People might scoff at this assertion but its decision obviously came at the expense of a rapid listing, albeit for a small number of patients, and revenue last year.
Not every medicine represents a life-changing innovation but they are all system-defining in how they navigate the process.
Companies act as proxies for patients in this system and they should consider themselves custodians. Vertex appears to understand this responsibility.
Accepting a system-defining outcome that only serves to entrench limits on patient access or parsimonious budget policy has wider and long-term implications. Concession might deliver a short term benefit but companies should always contemplate the extent to which accepting an outcome undermines the system.
The industry's competitive dynamic and commercial imperative makes it hard but more than ever we need leaders that act as custodians.
The minister's criticism of Vertex last year belied the fact he could have just exercised his lawful authority by accepting the PBAC's recommendation but reimbursed the therapy for all 2,200 patients.
This action would have ensured the government met its stated policy commitment of implementing all PBAC recommendations.
Unfortunately, the company was forced to resubmit to the December PBAC meeting for all patients.
At that meeting, the committee effectively amended its July recommendation to include all patients. Yet does anyone really believe that would have happened had the company succumbed to the pressure and public coercion by accepting the July recommendation?
The December outcome on TRIKAFTA might represent somewhat of a system back down from July but it remains an indictment of PBS decision-making given the continued refusal to make it simple.
The outcome's 'sting' on budget impact could be a serious barrier to implementing the recommendation.
In a statement, the company said it welcomes the recognition that all eligible patients should have reimbursed access to TRIKAFTA.
"However, it is disappointing that despite providing recent additional clinical data that supports the long-term effect of TRIKAFTA and applying health economics methodology consistent with prior PBAC advice, the outcome has come at the expense of recognising the value of the medicine and its impact on patients," it said.
"While there is still considerable work to do by all stakeholders in order to reach an agreement given the conditions related to the recommendation set out by the PBAC, we are committed to doing all we can to move the process along and have already initiated the next step.
"TRIKAFTA has been available internationally for up to two years. More than 25 countries, including countries with similar HTA systems to Australia, such as Canada, the UK, France, Germany, and the Netherlands, have recognised the clinical effect and value TRIKAFTA brings and funded the therapy for all eligible patients.

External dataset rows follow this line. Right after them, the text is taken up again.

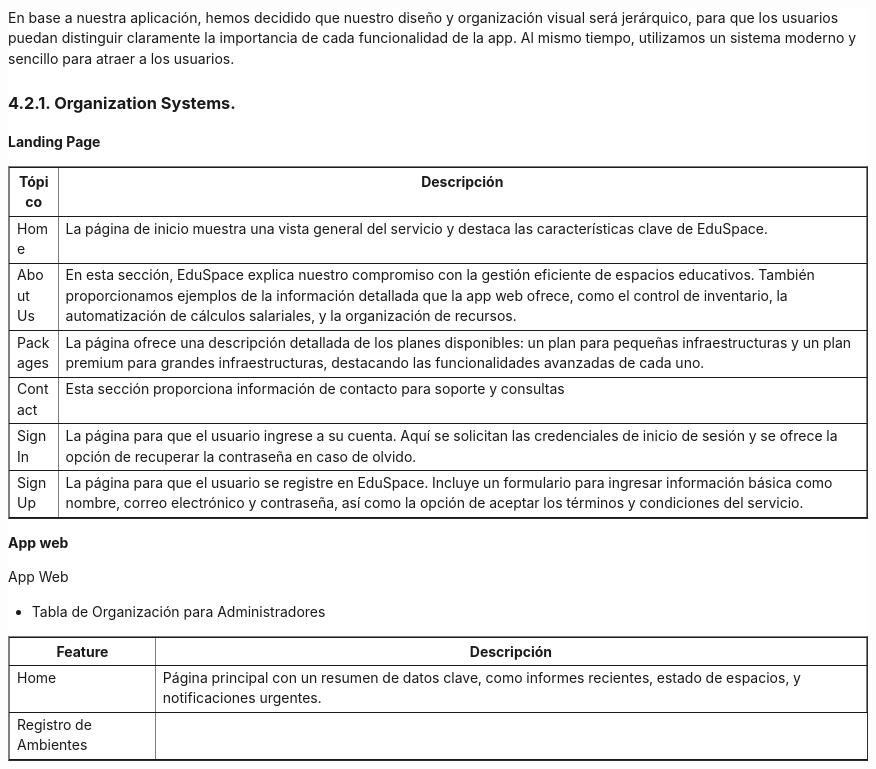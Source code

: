 En base a nuestra aplicación, hemos decidido que nuestro diseño y organización visual será jerárquico, para que los usuarios puedan distinguir claramente la importancia de cada funcionalidad de la app. Al mismo tiempo, utilizamos un sistema moderno y sencillo para atraer a los usuarios.

### 4.2.1. Organization Systems.

**Landing Page**

<table border="1" cellpadding="10" cellspacing="0" style="margin-left: auto; margin-right: auto;"> 
    <tr> 
        <th>Tópico</th> 
        <th>Descripción</th>   
    </tr> 
    <tr> 
        <td>Home</td> 
        <td>La página de inicio muestra una vista general del servicio y destaca las características clave de EduSpace.</td> 
    </tr> 
    <tr> 
        <td>About Us</td> 
        <td>En esta sección, EduSpace explica nuestro compromiso con la gestión eficiente de espacios educativos. También proporcionamos ejemplos de la información detallada que la app web ofrece, como el control de inventario, la automatización de cálculos salariales, y la organización de recursos.</td> 
    </tr> 
    <tr> 
        <td>Packages</td> 
        <td>La página ofrece una descripción detallada de los planes disponibles: un plan para pequeñas infraestructuras y un plan premium para grandes infraestructuras, destacando las funcionalidades avanzadas de cada uno.</td> 
    </tr>  
    <tr> 
        <td>Contact</td> 
        <td>Esta sección proporciona información de contacto para soporte y consultas</td>
    </tr> 
    <tr> 
        <td>Sign In</td> 
        <td>La página para que el usuario ingrese a su cuenta. Aquí se solicitan las credenciales de inicio de sesión y se ofrece la opción de recuperar la contraseña en caso de olvido.</td> 
    </tr> 
    <tr>   
        <td>Sign Up</td> 
        <td>La página para que el usuario se registre en EduSpace. Incluye un formulario para ingresar información básica como nombre, correo electrónico y contraseña, así como la opción de aceptar los términos y condiciones del servicio.</td> 
    </tr> 
</table>

**App web**

App Web

* Tabla de Organización para Administradores

<table border="1" cellpadding="10" cellspacing="0" style="margin-left: auto; margin-right: auto;">
  <tr>
    <th>Feature</th>
    <th>Descripción</th>
  </tr>
  <tr>
    <td>Home</td>
    <td>Página principal con un resumen de datos clave, como informes recientes, estado de espacios, y notificaciones urgentes.</td>
  </tr>
  <tr>
    <td>Registro de Ambientes</td>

Australian patients deserve the same," added the company.
Minister Hunt now has another opportunity to do his job and deliver patient access to this recommended medicine.
This might require a wider consideration than just PBAC advice but, in doing so, the minister could take the opportunity to contemplate what this entire process says about current PBS decision-making.
More companies can help trigger this contemplation by following the lead of Vertex and saying 'no'.
Patients and clinicians might think it counter-intuitive but it should never be forgotten that New Zealand's PHARMAC, which deplorably makes a public virtue out of achieving budget outcomes at the expense of patient need, managed to take hold and has existed for so many years because companies accept the way it operates.
The actions of more companies in not accepting increasingly budget-driven outcomes will be a far better driver of change than the much-hyped health technology assessment review that appears close to pointless in the current context of budget-driven outcomes.
More companies standing their ground, on principle and against terrible outcomes that only deny the real needs of patients, is the best vehicle to drive change. It would also help liberate the PBAC from this policy or ideological focus on budget impact.
It will not be easy and it will create conflict. Yet what is the alternative? How does accepting a bad system-defining outcome today make things better for patients tomorrow?